Mães das alunas assediadas conversam sobre a convocação do Colégio Naval para uma reunião
Tenente Vânia convoca reunião com pais e mães das alunas para relatar os abusos
Após a reunião, uma das mães relata o motivo do encontro

Uma das mães confirma que a escola ficou a par das denúncias e que o comandante Fernando Barboza alegou não tolerar as condutas do professor. Além das alunas denunciantes serem ouvidas na condição de ofendidas, também depuseram mais cinco alunos na qualidade de testemunhas.

Para a apuração do caso, foram chamados os seguintes oficiais: Capitão de Corveta Elionai do Espírito Santo (Chefe do Departamento de Ensino), Capitã-Tenente Vânia Santos de Almeida Gonçalves (Comandante da 4ª Companhia), Primeiro-tenente Daniel Oliveira Silva de Souza (Ajudante do SOE), Primeiro-Tenente Carolina Melo Costa (Encarregada do SOE), Primeiro-Tenente Naraiane Machado feitosa (Encarregada do Hotel de Trânsito), Primeiro-Tenente Vivian Lopes Bridi, além de Agnaldo Carvalho e Antônio Bartolomeu, professores civis; alvo da sindicância, o Segundo-Tenente Thalles Faleiro Delfim, também prestou depoimento.

A tenente encarregada da sindicância declarou que: “Segundo as diligências realizadas pela encarregada da presente Sindicância, foi possível comprovar os seguintes fatos: |. Falas inadequadas durante as aulas, Il.
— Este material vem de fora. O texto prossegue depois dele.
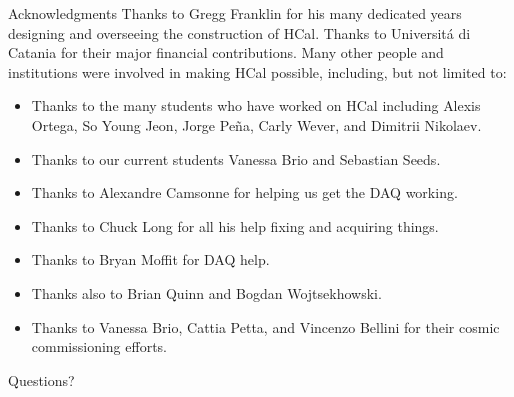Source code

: \documentclass[10pt]{beamer}
\begin{document}
\begin{frame}{Acknowledgments}
Thanks to \alert{Gregg Franklin} for his many dedicated years designing and overseeing the construction of HCal. Thanks to \alert{Universit\'{a} di Catania} for their major financial contributions. Many other people and institutions were involved in making HCal possible, including, but not limited to:
    \begin{itemize}
        \item Thanks to the many students who have worked on HCal including \alert{Alexis Ortega}, \alert{So Young Jeon}, \alert{Jorge Pe\~{n}a}, \alert{Carly Wever}, and  \alert{Dimitrii Nikolaev}. 
        \item Thanks to our current students \alert{Vanessa Brio} and \alert{Sebastian Seeds}.
        \item Thanks to \alert{Alexandre Camsonne} for helping us get the DAQ working.
        \item Thanks to \alert{Chuck Long} for all his help fixing and acquiring things.
        \item Thanks to \alert{Bryan Moffit} for DAQ help.
        \item Thanks also to \alert{Brian Quinn} and \alert{Bogdan Wojtsekhowski}.
        \item Thanks to \alert{Vanessa Brio}, \alert{Cattia Petta}, and \alert{Vincenzo Bellini} for their cosmic commissioning efforts.%
    \end{itemize}

\end{frame}

\begin{frame}{Questions?}%
	
	\renewcommand*{\bibfont}{\scriptsize}%
	\printbibliography
	
\end{frame}
\end{document}
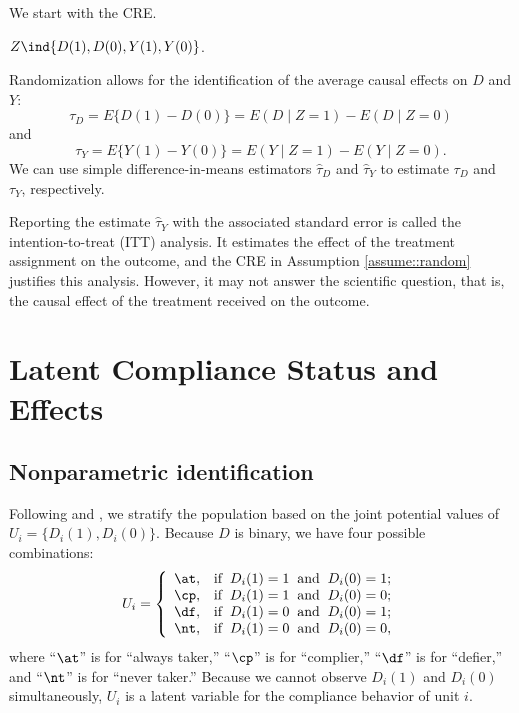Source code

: We start with the CRE. 
\begin{assumption}[randomization]
\label{assume::random}
$Z\ind \{D(1), D(0) ,Y(1), Y(0)   \}$. 
\end{assumption}

Randomization allows for the identification of the average causal effects on $D$ and $Y$:
$$
\tau_D = E\{  D(1) - D(0) \} = E(D\mid Z=1) - E(D \mid Z=0)
$$
and
$$
\tau_Y = E\{  Y(1) - Y(0) \} = E(Y\mid Z=1) - E(Y\mid Z=0).  
$$
We can use simple difference-in-means estimators $\hat{\tau}_D$ and $\hat{\tau}_Y$ to estimate $\tau_D$ and $\tau_Y$, respectively. 


Reporting the estimate $\hat{\tau}_Y$ with the associated standard error is called the intention-to-treat (ITT) analysis. It estimates the effect of the treatment assignment on the outcome, and the CRE in Assumption \ref{assume::random} justifies this analysis. However, it may not answer the scientific question, that is, the causal effect of the treatment received on the outcome. 




\section{Latent Compliance Status and Effects}

\subsection{Nonparametric identification}


Following \citet{imbens1994identification} and \citet{angrist1996identification}, we stratify the population based on the joint potential values of $U_i = \{  D_i(1), D_i(0) \}$. Because $D$ is binary, we have four possible combinations:
\begin{eqnarray*}
U_i=\left \{ \begin{array} {ll}
\at  , & \text{if} \hspace{2mm} D_i(1)=1 \hspace{2mm} \text{and} \hspace{2mm} D_i(0)=1; \\
\cp  , & \text{if} \hspace{2mm} D_i(1)=1 \hspace{2mm} \text{and} \hspace{2mm} D_i(0)=0; \\
\df  ,& \text{if} \hspace{2mm} D_i(1)=0 \hspace{2mm} \text{and} \hspace{2mm} D_i(0)=1; \\
\nt  , & \text{if} \hspace{2mm} D_i(1)=0 \hspace{2mm} \text{and} \hspace{2mm} D_i(0)=0,
\end{array}
\right.  
\end{eqnarray*}
where ``$\at$'' is for ``always taker,'' ``$\cp$'' is for ``complier,'' ``$\df$'' is for ``defier,'' and ``$\nt$'' is for ``never taker.'' 
Because we cannot observe $D_i(1)$ and $D_i(0)$ simultaneously, $U_i$ is a latent variable for the compliance behavior of unit $i$. 


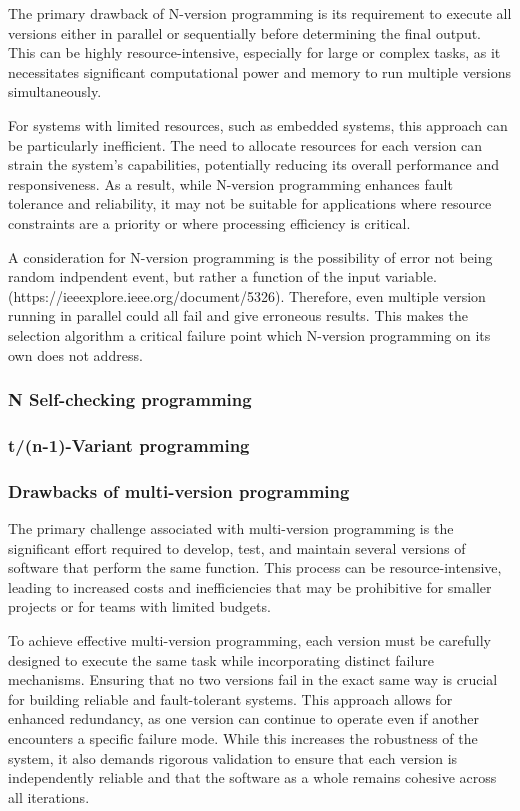 \documentclass[12pt, letterpaper]{article}
\begin{document}
The primary drawback of N-version programming is its requirement to execute all versions either in parallel or sequentially before determining the final output. This can be highly resource-intensive, especially for large or complex tasks, as it necessitates significant computational power and memory to run multiple versions simultaneously.

For systems with limited resources, such as embedded systems, this approach can be particularly inefficient. The need to allocate resources for each version can strain the system’s capabilities, potentially reducing its overall performance and responsiveness. As a result, while N-version programming enhances fault tolerance and reliability, it may not be suitable for applications where resource constraints are a priority or where processing efficiency is critical.

A consideration for N-version programming is the possibility of error not being random indpendent event, but rather a function of the input variable. (https://ieeexplore.ieee.org/document/5326). Therefore, even multiple version running in parallel could all fail and give erroneous results. This makes the selection algorithm a critical failure point which N-version programming on its own does not address.

\subsubsection{N Self-checking programming}

\subsubsection{t/(n-1)-Variant programming}

\subsubsection{Drawbacks of multi-version programming}

The primary challenge associated with multi-version programming is the significant effort required to develop, test, and maintain several versions of software that perform the same function. This process can be resource-intensive, leading to increased costs and inefficiencies that may be prohibitive for smaller projects or for teams with limited budgets.

To achieve effective multi-version programming, each version must be carefully designed to execute the same task while incorporating distinct failure mechanisms. Ensuring that no two versions fail in the exact same way is crucial for building reliable and fault-tolerant systems. This approach allows for enhanced redundancy, as one version can continue to operate even if another encounters a specific failure mode. While this increases the robustness of the system, it also demands rigorous validation to ensure that each version is independently reliable and that the software as a whole remains cohesive across all iterations.

\printbibliography
\end{document}

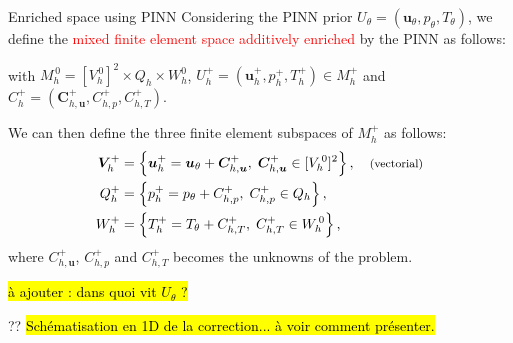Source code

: \begin{frame}{Enriched space using PINN} %
    Considering the PINN prior $U_\theta = (\bm{u}_\theta, p_\theta, T_\theta)$, we define the \textcolor{red}{mixed finite element space additively enriched} by the PINN as follows:
    
    \begin{center}
    \end{center}

    with $M_h^{\, 0}=[V_h^{\, 0}]^2 \times Q_h \times W_h^0$,
    $U_h^+ = (\bm{u}_h^+, p_h^+, T_h^+) \in M_h^+$ and $C_h^+ = (\bm{C}_{h,\bm{u}}^+, C_{h,p}^+, C_{h,T}^+)$.

    \vspace{8pt}

    We can then define the three finite element subspaces of $M_h^+$ as follows:
    \begin{align*}
        \bm{V}_h^+ &= \left\{\bm{u}_h^+ = \bm{u}_\theta + \bm{C}_{h,\bm{u}}^+, \; \bm{C}_{h,\bm{u}}^+ \in [V_h^{\, 0}]^2\right\}, \quad \text{\footnotesize (vectorial)} \\
        Q_h^+ &= \left\{p_h^+ = p_\theta + C_{h,p}^+, \; C_{h,p}^+ \in Q_h\right\}, \\
        W_h^+ &= \left\{T_h^+ = T_\theta + C_{h,T}^+, \; C_{h,T}^+ \in W_h^{\, 0}\right\},
    \end{align*}
    where $C_{h,\bm{u}}^+$, $C_{h,p}^+$ and $C_{h,T}^+$ becomes the unknowns of the problem.
    
    \vspace{5pt}
    \hl{à ajouter : dans quoi vit $U_\theta$ ?}
\end{frame}

\begin{frame}{??}
    \hl{Schématisation en 1D de la correction... à voir comment présenter.}
    \begin{center}    
    \end{center}
\end{frame}

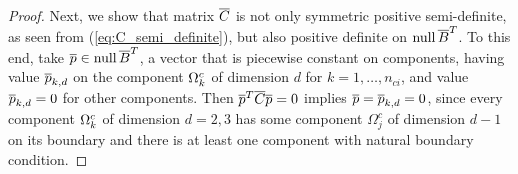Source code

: \begin{proof}
{Next, we show that matrix $\overline{C}$ is not only symmetric positive 
semi-definite, as seen from (\ref{eq:C_semi_definite}), but also positive definite on 
$\text{null}\,\overline{B}^T$. To this end, take $\overline{p} \in 
\mbox{null}\,\overline{B}^T$, a vector  
that is piecewise constant on components, having value $\overline{p}_{k,d}$ on the 
component $\Omega^c_k$ of dimension $d$ for $k=1,\dots, n_{ci}$, and value 
$\overline{p}_{k,d}=0$ for other components. 
Then $\overline{p}^T \overline{C}\overline{p}=0$ implies 
$\overline{p}=\overline{p}_{k,d}=0$, since every component $\Omega^c_k$ of dimension $d=2,3$ 
has some component $\Omega^c_j$ of dimension $d-1$ on its boundary and there is 
at least one component with natural boundary condition.


}
\end{proof}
Piadas e comentários de duplo sentido e Ill. Comentários sobre aspectos íntimos da sua vida”.

Pais e mães foram procurados por uma investigação particular que se propôs a elucidar os fatos e dar melhor encaminhamento para o caso. No entanto, houve uma recusa alegando que não tinham intenção de avançar mais denúncias para não prejudicar assim a futura carreira militar das filhas.

A SENTENÇA

Após a sindicância ocorrer ao longo do segundo semestre de 2024, o comandante Fernando Barboza publicou o parecer sobre o caso somente em 20 de fevereiro deste ano. Na decisão, o tenente Faleiro restou punido apenas com três dias de afastamento das funções, condenado por “transgressão disciplinar”.

Logo que retornou às atividades, Faleiro, promovido de posto, foi realocado em outras funções no Colégio Naval. Não houve abertura de inquérito militar e tampouco o caso foi levado à justiça, procedimentos obrigatórios mediante a gravidade da acusação.